Terör örgütünün yaz kampına katıldığı yönündeki istihbari bilginin güvenlik soruşturmasına etkisi

Ankara Bölge İdare Mahkemesi(BİM), sadece terör örgütünün düzenlenen yaz kampına katılınmış olunmasının güvenlik soruşturmasının olumsuz sonuçlanması için yeterli olmadığına karar verdi.

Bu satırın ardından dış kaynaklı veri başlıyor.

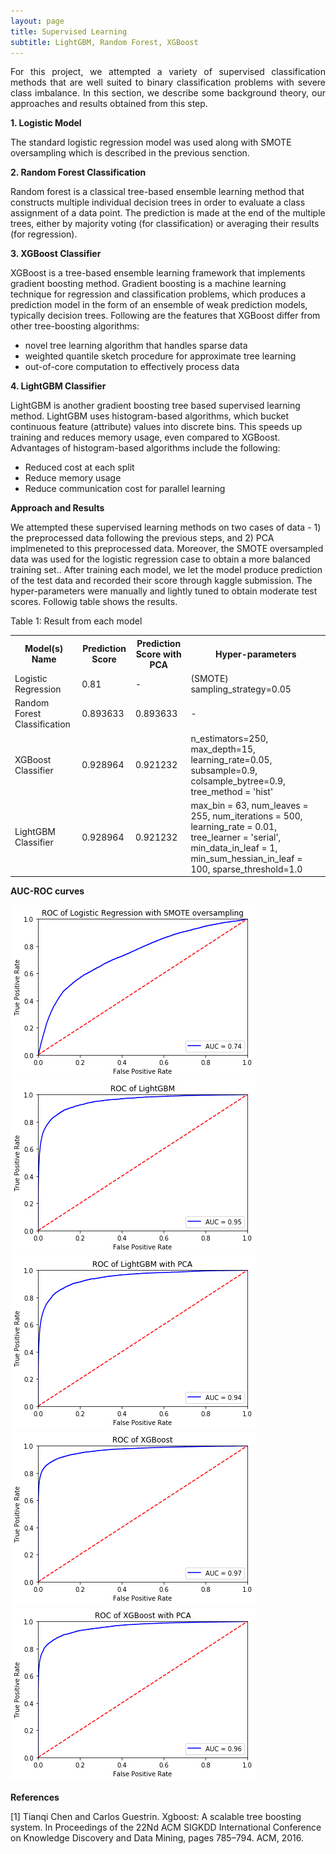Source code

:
```yaml
---
layout: page
title: Supervised Learning
subtitle: LightGBM, Random Forest, XGBoost
---
```


<p style="text-align: justify;">
For this project, we attempted a variety of supervised classification methods that are well suited to binary classification problems with severe class imbalance. In this section, we describe some background theory, our approaches and results obtained from this step.
</p>

<p style="text-align: justify;">
  <b>1. Logistic Model</b>
</p>
The standard logistic regression model was used along with SMOTE oversampling which is described in the previous senction.
</p>

<p style="text-align: justify;">
  <b>2. Random Forest Classification</b>
</p>
Random forest is a classical tree-based ensemble learning method that constructs multiple individual decision trees in order to evaluate a class assignment of a data point. The prediction is made at the end of the multiple trees, either by majority voting (for classification) or averaging their results (for regression).
</p>

<p style="text-align: justify;">
  <b>3. XGBoost Classifier</b>
</p>
XGBoost is a tree-based ensemble learning framework that implements gradient boosting method. Gradient boosting is a machine learning technique for regression and classification problems, which produces a prediction model in the form of an ensemble of weak prediction models, typically decision trees. Following are the features that XGBoost differ from other tree-boosting algorithms:
<ul>
<li>novel tree learning algorithm that handles sparse data</li>
<li>weighted quantile sketch procedure for approximate tree learning</li>
<li>out-of-core computation to effectively process data</li>
</ul>
</p>

<p style="text-align: justify;">
  <b>4. LightGBM Classifier</b>
</p>
LightGBM is another gradient boosting tree based supervised learning method. LightGBM uses histogram-based algorithms, which bucket continuous feature (attribute) values into discrete bins. This speeds up training and reduces memory usage, even compared to XGBoost. Advantages of histogram-based algorithms include the following:
<ul>
<li>Reduced cost at each split</li>
<li>Reduce memory usage</li>
<li>Reduce communication cost for parallel learning</li>
</ul>
</p>

<p style="text-align: justify;">
  <b>Approach and Results</b>
</p>
 We attempted these supervised learning methods on two cases of data - 1) the preprocessed data following the previous steps, and 2) PCA implmeneted to this preprocessed data. Moreover, the SMOTE oversampled data was used for the logistic regression case to obtain a more balanced training set.. After training each model, we let the model produce prediction of the test data and recorded their score through kaggle submission. The hyper-parameters were manually and lightly tuned to obtain moderate test scores. Followig table shows the results.
 
Table 1: Result from each model

<table style="width:100%">
  <tr>
    <th>Model(s) Name</th>
    <th>Prediction Score</th>
    <th>Prediction Score with PCA</th>
    <th>Hyper-parameters</th>
  </tr>
  <tr>
    <td>Logistic Regression</td>
    <td>0.81</td>
    <td> - </td>
    <td>(SMOTE) sampling_strategy=0.05</td>
  </tr>
  <tr>
    <td>Random Forest Classification</td>
    <td>0.893633</td>
    <td>0.893633</td>
    <td> - </td>
  </tr>
  <tr>
    <td>XGBoost Classifier</td>
    <td>0.928964</td>
    <td>0.921232</td>
    <td>n_estimators=250,
        max_depth=15,
        learning_rate=0.05,
        subsample=0.9,
        colsample_bytree=0.9,
        tree_method = 'hist'</td>
  </tr>
  <tr>
    <td>LightGBM Classifier</td>
    <td>0.928964</td>
    <td>0.921232</td>
    <td>max_bin = 63,
    num_leaves = 255,
    num_iterations = 500,
    learning_rate = 0.01,
    tree_learner = 'serial',
    min_data_in_leaf = 1,
    min_sum_hessian_in_leaf = 100,
    sparse_threshold=1.0</td>
  </tr>
</table>

<p style="text-align: justify;">
  <b>AUC-ROC curves</b>
</p>

![Img](/assets/img/Logistic_Regression.png)
![Img](/assets/img/LightGBM.png)
![Img](/assets/img/LightGBM_with_PCA.png)
![Img](/assets/img/XGBoost.png)
![Img](/assets/img/XGBoost_with_PCA.png)


<b>References</b>
<br>

[1] Tianqi Chen and Carlos Guestrin. Xgboost: A scalable tree boosting system. In Proceedings of the 22Nd ACM SIGKDD International
Conference on Knowledge Discovery and Data Mining, pages 785–794. ACM, 2016.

Kaynak : Memurlar.Net - Özel
Haber Giriş : 30 Ağustos 2018 00:02, Son Güncelleme : 14 Ağustos 2018 19:23
Terör örgütünün yaz kampına katıldığı yönündeki istihbari bilginin güvenlik soruşturmasına etkisi

Davacı, ...Üniversitesi tarafından ilan edilen araştırma görevlisi kadrosuna atanmayı hak kazanmıştır. Davacının THKP/C DEV_YOL devrimci gençlik terör örgütünün üniversite yapılanması olan öğrenci kolektifinin 11-17 Temmuz 2011 tarihleri arasında İzmir Dikili'de düzenlenen 6. Kollektif Yaz Kampına katıldığı yönündeki istihbari nitelikte bilgiye dayalı olarak güvenlik soruşturmasının olumsuz sonuçlanması nedeniyle ataması yapılmamıştır. Atamanın yapılmaması işlemine karşı iptal istemiyle dava açılmıştır.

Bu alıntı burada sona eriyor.